** Source material follows **

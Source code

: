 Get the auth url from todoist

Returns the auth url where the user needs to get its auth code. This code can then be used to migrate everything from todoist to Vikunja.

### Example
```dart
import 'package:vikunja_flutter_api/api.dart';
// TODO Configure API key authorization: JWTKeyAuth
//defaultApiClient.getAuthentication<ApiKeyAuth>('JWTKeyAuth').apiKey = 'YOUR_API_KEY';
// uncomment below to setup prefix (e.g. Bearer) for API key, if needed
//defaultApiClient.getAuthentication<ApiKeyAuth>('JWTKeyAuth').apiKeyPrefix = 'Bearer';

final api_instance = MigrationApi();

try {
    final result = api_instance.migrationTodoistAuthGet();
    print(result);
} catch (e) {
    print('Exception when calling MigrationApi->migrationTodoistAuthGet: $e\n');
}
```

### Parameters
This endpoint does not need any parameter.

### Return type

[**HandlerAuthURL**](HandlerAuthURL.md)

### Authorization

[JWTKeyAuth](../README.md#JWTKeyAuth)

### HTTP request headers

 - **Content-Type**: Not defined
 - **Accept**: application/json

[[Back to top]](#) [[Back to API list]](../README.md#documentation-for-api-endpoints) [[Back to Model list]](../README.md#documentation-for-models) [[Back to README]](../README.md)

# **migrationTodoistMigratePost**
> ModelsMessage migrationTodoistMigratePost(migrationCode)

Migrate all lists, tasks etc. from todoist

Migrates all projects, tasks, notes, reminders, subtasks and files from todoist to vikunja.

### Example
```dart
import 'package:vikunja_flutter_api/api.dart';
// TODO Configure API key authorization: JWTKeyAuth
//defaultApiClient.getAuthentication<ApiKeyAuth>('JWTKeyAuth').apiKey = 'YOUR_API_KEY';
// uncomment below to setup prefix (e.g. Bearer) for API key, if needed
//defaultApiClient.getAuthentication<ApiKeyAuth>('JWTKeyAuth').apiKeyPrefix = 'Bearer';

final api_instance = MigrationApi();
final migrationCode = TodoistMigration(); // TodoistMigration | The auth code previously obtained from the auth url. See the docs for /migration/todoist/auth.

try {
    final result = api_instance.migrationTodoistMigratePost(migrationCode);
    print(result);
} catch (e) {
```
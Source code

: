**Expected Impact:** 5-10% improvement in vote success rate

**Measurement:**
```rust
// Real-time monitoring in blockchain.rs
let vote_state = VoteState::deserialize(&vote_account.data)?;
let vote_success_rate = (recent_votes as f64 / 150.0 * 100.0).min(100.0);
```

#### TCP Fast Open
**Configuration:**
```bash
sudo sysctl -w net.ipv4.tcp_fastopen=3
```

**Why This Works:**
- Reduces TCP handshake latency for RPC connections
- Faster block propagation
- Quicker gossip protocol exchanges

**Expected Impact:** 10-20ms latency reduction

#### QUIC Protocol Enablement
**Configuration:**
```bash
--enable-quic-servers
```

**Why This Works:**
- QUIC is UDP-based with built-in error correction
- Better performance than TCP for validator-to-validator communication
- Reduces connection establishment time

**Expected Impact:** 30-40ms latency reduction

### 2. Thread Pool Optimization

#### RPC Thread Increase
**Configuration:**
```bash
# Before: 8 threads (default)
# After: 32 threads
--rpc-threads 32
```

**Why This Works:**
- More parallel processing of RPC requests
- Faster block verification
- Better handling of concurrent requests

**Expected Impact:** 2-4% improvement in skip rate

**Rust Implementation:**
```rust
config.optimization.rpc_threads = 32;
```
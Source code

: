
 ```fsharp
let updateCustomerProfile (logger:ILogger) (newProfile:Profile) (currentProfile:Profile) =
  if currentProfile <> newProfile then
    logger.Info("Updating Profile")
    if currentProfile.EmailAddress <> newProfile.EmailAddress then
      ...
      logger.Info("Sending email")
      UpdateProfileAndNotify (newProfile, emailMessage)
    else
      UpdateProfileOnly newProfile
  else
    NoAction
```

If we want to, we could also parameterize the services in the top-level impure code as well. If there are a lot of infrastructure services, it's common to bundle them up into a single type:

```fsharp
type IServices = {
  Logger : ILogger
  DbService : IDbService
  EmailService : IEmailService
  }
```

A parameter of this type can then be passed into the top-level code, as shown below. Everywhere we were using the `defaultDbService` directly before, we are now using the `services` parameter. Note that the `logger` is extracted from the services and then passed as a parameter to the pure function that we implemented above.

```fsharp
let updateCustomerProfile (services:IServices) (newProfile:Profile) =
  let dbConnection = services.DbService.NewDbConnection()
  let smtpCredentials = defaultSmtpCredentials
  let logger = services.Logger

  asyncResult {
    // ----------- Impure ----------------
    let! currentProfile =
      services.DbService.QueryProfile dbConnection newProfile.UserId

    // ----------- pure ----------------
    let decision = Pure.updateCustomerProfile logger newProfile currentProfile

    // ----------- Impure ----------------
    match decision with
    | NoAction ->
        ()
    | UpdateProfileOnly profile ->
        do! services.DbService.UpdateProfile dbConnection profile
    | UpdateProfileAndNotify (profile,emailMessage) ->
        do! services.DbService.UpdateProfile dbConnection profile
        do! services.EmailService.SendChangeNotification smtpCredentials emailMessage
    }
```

** End of Source material **

• **Work to complete**: In the entries above, find every line with the word "smtpCredentials" and list it.

• **Solution below**:
  let smtpCredentials = defaultSmtpCredentials
        do! services.EmailService.SendChangeNotification smtpCredentials emailMessage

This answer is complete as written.